§ **What the exercise asks**: Where does the word "electromagnetic" occur in the material? Copy each line that has it.
..............................
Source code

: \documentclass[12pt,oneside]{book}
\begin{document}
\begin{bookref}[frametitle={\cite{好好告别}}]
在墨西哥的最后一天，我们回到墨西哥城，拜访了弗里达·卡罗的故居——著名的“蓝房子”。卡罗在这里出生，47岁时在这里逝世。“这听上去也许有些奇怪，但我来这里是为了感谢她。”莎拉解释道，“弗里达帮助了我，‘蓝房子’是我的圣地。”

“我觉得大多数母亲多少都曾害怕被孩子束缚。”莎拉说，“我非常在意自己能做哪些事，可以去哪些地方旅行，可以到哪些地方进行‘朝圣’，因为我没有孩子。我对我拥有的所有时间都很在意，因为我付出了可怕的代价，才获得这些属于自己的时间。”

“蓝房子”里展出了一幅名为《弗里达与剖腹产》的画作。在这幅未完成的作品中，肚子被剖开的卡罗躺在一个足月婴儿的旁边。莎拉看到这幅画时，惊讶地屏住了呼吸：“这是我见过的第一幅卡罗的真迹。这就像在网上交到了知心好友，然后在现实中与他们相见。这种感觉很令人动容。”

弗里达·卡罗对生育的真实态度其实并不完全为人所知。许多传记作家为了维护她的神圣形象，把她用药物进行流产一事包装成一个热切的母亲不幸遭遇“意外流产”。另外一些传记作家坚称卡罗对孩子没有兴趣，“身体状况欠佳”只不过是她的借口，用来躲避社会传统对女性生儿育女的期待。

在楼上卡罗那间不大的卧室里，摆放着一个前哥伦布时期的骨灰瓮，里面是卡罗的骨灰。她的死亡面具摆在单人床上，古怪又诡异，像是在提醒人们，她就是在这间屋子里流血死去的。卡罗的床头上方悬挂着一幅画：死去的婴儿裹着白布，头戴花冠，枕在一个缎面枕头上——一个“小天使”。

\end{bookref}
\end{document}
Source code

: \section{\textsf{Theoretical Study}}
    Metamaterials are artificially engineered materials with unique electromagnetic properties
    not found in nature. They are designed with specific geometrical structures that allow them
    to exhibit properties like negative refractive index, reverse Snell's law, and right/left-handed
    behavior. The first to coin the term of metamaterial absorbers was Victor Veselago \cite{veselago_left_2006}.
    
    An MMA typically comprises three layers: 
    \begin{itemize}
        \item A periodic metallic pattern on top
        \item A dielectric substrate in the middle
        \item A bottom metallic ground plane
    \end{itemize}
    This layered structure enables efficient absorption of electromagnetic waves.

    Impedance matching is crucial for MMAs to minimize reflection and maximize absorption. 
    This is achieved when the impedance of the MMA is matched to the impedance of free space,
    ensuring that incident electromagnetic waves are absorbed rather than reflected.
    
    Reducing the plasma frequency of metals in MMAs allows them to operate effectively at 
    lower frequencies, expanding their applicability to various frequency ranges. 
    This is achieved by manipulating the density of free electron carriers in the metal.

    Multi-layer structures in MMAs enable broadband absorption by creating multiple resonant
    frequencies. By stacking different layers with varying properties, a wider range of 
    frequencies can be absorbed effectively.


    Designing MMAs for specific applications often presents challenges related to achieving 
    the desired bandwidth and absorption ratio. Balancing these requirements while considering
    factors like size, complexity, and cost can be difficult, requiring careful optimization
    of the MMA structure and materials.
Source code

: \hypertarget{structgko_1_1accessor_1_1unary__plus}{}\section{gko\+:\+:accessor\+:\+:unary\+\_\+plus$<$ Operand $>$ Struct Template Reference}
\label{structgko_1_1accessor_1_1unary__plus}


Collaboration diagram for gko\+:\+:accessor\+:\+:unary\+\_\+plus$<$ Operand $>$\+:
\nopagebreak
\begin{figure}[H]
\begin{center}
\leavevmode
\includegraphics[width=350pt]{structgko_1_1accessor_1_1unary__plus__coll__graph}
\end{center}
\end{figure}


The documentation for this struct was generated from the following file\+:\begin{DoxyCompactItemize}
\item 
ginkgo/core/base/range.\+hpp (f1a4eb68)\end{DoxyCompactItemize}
..............................
§ **Solution to this task**:
    Metamaterials are artificially engineered materials with unique electromagnetic properties
    This layered structure enables efficient absorption of electromagnetic waves.
    ensuring that incident electromagnetic waves are absorbed rather than reflected.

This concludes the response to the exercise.